On 20 March 2018, a federal court judge declared Mehajer bankrupt, and appointed a trustee to manage his property and financial affairs.

=== Vexatious litigant order ===

On 27 May 2022, a Justice of the NSW Supreme Court declared Mehajer a vexatious litigant, preventing him from commencing legal proceedings in NSW

==Driving offences==
===Car crash (2012)===
Mehajer was involved in a serious car crash, on 17 January 2012, when he lost control of his Ferrari 612 Scaglietti at the crest of The Boulevarde in Lidcombe and ran over two women before colliding with a wall. The two women were rushed to Westmead Hospital where they underwent surgery for serious leg and pelvic injuries. They were released from hospital after spending a month in recovery.

Mehajer was convicted of negligent driving on 23 October 2012 at Burwood Local Court where he had his licence disqualified and was sentenced to 150 hours of community service by magistrate Brian Maloney. Mehajer appealed and in September 2013 the conviction was overturned.

The two injured women later sued him in 2014 and Mehajer reached a settlement with them in early October 2015, agreeing to pay AUD$1.72 million which was paid by his insurers, NRMA.

===Demerit points and stamp duty===
Mehajer is under investigation for undervaluing his luxury cars to avoid higher stamp duty and demerit point shifting to other parties for driving offences. Mehajer is still under investigation.

===Car crashes October and November (2017)===
On 16 October 2017, while on his way to court to face charges, the vehicle in which he was travelling was involved in a crash and he was taken to hospital. Mehajer claimed that he was not the driver.

In the early hours of 20 November 2017, Mehajer was arrested following a car crash in Kingsgrove in Sydney's south. He was charged with one count of dangerous driving.
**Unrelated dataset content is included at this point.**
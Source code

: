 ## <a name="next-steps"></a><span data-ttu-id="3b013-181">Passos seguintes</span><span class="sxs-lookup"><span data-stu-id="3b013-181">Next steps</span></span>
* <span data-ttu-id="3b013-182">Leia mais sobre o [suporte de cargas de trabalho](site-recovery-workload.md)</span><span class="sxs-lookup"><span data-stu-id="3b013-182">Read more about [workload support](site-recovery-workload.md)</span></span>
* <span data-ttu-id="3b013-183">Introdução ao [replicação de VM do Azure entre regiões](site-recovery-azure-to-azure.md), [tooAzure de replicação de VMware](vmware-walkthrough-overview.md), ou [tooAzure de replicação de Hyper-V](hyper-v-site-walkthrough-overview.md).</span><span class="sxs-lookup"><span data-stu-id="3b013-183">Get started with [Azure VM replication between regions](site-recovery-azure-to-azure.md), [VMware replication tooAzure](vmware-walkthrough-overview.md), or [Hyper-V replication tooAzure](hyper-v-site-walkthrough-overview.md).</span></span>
On 23 January 2018, Mehajer was arrested and charged with conspiracy to commit fraud and with perverting the course of justice with regard to the 16 October crash.
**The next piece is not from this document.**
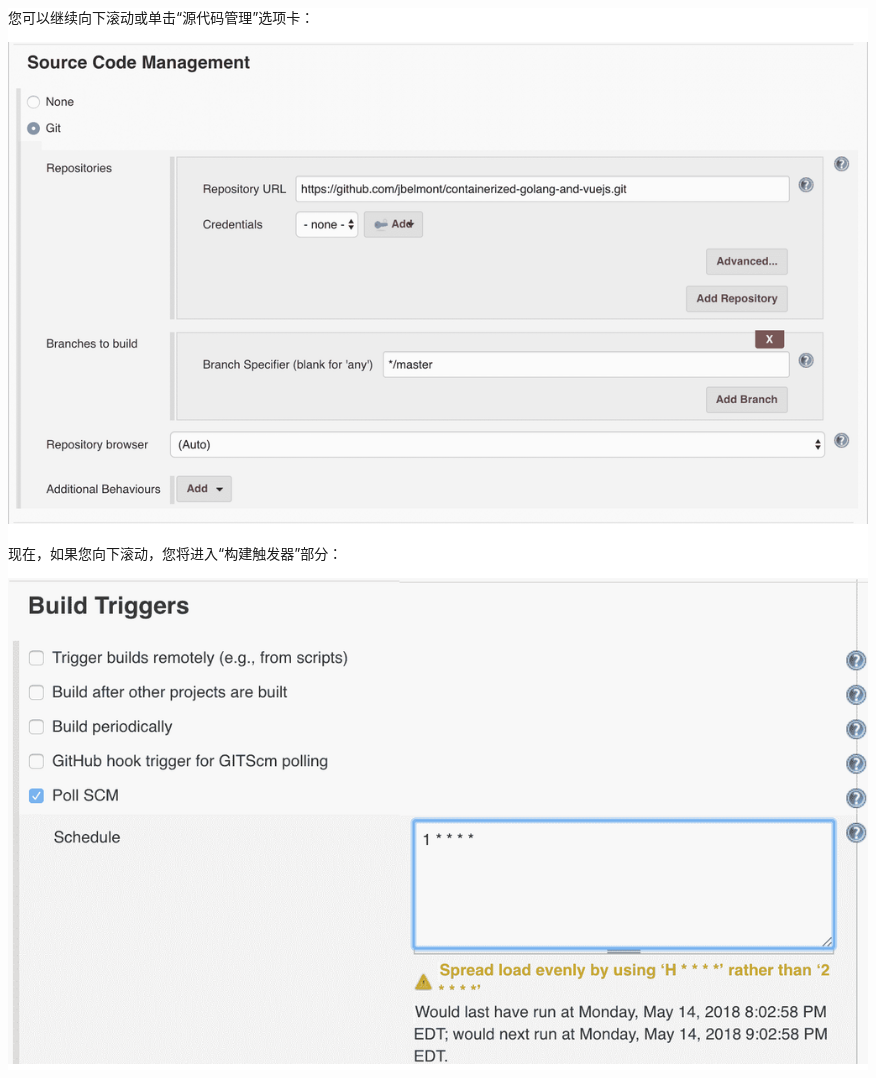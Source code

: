 您可以继续向下滚动或单击“源代码管理”选项卡：

![](img/40058377-2f4e-476e-897d-2d5b7605fefe.png)

现在，如果您向下滚动，您将进入“构建触发器”部分：

![](img/08c4b9e7-61ae-4a9e-815b-3cc189236703.png)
On 24 January 2018, a magistrate refused Mehajer bail stating that the case "strikes at the very core of the justice system". Mehajer was released on 4 April 2018 after $200,000 bail was posted. His conditions include reporting to police twice a day.

== Custodial sentences ==
On 23 January 2018, Mehajer was placed in custody of Silverwater Correctional Complex on remand for 10 weeks. Mehajer was released on 4 April 2018 after $200,000 bail was posted.

On 22 June 2018, Mehajer was sentenced to 21 months prison relating to 77 charges of electoral fraud. The sister of Mehajer, Fatima Mehajer was given a two-month suspended prison sentence for her role in the scam. Mehajer will be eligible for parole after 11 months.

In August 2018, it was reported Mehajer is incarcerated in Cooma Correctional Centre, during this sentence it has been reported that Mehajer allegedly assaulted a prison officer and had been placed on a 14-day segregation order.

On 19 December 2018, during a court appearance in Sydney Federal Court Mehajer stated he would be released from prison by 21 March 2019 at the latest. This would mean Mehajer would only serve nine months of his 21-month sentence, despite reports of assaulting a prison officer and stockpiling medication during his time in Cooma Correctional Centre. Mehajer was released on 21 May 2019, having served an 11-month sentence.

In April 2021, Mehajer was sentenced to 2 years and 3 months for lying to a court in 2017 in order to secure relaxed bail conditions. In his judgement, NSW District Court Judge Peter Zahra found that Mehajer showed “a total disregard for the courts and believes they can be manipulated for his own purposes at any time”.

In May 2023, a jury found Mehajer guilty of intimidation, intentionally suffocating a person with recklessness, assault occasioning actual bodily harm, and three counts of common assault against an ex-girlfriend. He also faced sentencing for making and using false documents to obtain an advantage. He was sentenced to seven years and nine months, with a non-parole period of three-and-a-half years.